Collected data:
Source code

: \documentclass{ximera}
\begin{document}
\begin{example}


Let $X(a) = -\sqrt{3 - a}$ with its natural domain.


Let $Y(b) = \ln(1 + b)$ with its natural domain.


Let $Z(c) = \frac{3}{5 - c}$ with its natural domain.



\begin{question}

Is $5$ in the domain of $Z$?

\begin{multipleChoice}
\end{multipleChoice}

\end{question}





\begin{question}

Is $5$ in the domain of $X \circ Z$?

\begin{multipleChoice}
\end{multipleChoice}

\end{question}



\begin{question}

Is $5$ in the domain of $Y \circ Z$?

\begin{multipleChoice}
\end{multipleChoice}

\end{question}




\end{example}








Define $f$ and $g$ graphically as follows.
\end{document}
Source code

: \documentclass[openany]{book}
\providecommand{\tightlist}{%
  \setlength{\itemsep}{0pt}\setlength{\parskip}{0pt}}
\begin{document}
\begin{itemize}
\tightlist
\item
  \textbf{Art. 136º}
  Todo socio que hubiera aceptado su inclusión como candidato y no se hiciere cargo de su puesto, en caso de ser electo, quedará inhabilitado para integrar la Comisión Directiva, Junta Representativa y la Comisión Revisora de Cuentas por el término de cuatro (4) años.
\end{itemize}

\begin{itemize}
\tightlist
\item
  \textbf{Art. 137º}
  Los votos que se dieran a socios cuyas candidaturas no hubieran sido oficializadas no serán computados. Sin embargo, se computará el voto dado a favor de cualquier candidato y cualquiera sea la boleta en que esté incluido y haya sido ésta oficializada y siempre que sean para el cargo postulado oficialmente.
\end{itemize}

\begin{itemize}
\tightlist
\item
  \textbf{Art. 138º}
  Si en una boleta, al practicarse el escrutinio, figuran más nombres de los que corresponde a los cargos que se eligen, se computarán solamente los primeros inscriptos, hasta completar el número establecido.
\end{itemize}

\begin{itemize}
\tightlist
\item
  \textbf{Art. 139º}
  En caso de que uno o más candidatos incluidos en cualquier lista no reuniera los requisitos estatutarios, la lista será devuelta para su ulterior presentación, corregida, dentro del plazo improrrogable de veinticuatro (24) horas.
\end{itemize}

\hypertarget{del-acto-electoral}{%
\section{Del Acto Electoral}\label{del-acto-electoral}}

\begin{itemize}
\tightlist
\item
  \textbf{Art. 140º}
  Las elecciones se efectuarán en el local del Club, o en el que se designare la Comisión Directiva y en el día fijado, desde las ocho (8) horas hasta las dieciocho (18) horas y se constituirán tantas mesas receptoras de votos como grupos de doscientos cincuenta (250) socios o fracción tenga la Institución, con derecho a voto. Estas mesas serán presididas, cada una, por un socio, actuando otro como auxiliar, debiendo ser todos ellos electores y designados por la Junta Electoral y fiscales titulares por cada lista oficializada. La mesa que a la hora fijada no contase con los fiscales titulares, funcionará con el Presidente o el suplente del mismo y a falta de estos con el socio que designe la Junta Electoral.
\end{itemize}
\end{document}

* **Your assignment**
Could you set down every line above exactly as written?

* **Answer to this task**
Source code

: \documentclass{ximera}
\begin{document}
\begin{example}


Let $X(a) = -\sqrt{3 - a}$ with its natural domain.


Let $Y(b) = \ln(1 + b)$ with its natural domain.


Let $Z(c) = \frac{3}{5 - c}$ with its natural domain.



\begin{question}

Is $5$ in the domain of $Z$?

\begin{multipleChoice}
\end{multipleChoice}

\end{question}





\begin{question}

Is $5$ in the domain of $X \circ Z$?

\begin{multipleChoice}
\end{multipleChoice}

\end{question}



\begin{question}

Is $5$ in the domain of $Y \circ Z$?

\begin{multipleChoice}
\end{multipleChoice}

\end{question}




\end{example}








Define $f$ and $g$ graphically as follows.
\end{document}
Source code

: \documentclass[openany]{book}
\providecommand{\tightlist}{%
  \setlength{\itemsep}{0pt}\setlength{\parskip}{0pt}}
\begin{document}
\begin{itemize}
\tightlist
\item
  \textbf{Art. 136º}
  Todo socio que hubiera aceptado su inclusión como candidato y no se hiciere cargo de su puesto, en caso de ser electo, quedará inhabilitado para integrar la Comisión Directiva, Junta Representativa y la Comisión Revisora de Cuentas por el término de cuatro (4) años.
\end{itemize}

\begin{itemize}
\tightlist
\item
  \textbf{Art. 137º}
  Los votos que se dieran a socios cuyas candidaturas no hubieran sido oficializadas no serán computados. Sin embargo, se computará el voto dado a favor de cualquier candidato y cualquiera sea la boleta en que esté incluido y haya sido ésta oficializada y siempre que sean para el cargo postulado oficialmente.
\end{itemize}

\begin{itemize}
\tightlist
\item
  \textbf{Art. 138º}
  Si en una boleta, al practicarse el escrutinio, figuran más nombres de los que corresponde a los cargos que se eligen, se computarán solamente los primeros inscriptos, hasta completar el número establecido.
\end{itemize}

\begin{itemize}
\tightlist
\item
  \textbf{Art. 139º}
  En caso de que uno o más candidatos incluidos en cualquier lista no reuniera los requisitos estatutarios, la lista será devuelta para su ulterior presentación, corregida, dentro del plazo improrrogable de veinticuatro (24) horas.
\end{itemize}

\hypertarget{del-acto-electoral}{%
\section{Del Acto Electoral}\label{del-acto-electoral}}

\begin{itemize}
\tightlist
\item
  \textbf{Art. 140º}
  Las elecciones se efectuarán en el local del Club, o en el que se designare la Comisión Directiva y en el día fijado, desde las ocho (8) horas hasta las dieciocho (18) horas y se constituirán tantas mesas receptoras de votos como grupos de doscientos cincuenta (250) socios o fracción tenga la Institución, con derecho a voto. Estas mesas serán presididas, cada una, por un socio, actuando otro como auxiliar, debiendo ser todos ellos electores y designados por la Junta Electoral y fiscales titulares por cada lista oficializada. La mesa que a la hora fijada no contase con los fiscales titulares, funcionará con el Presidente o el suplente del mismo y a falta de estos con el socio que designe la Junta Electoral.
\end{itemize}
\end{document}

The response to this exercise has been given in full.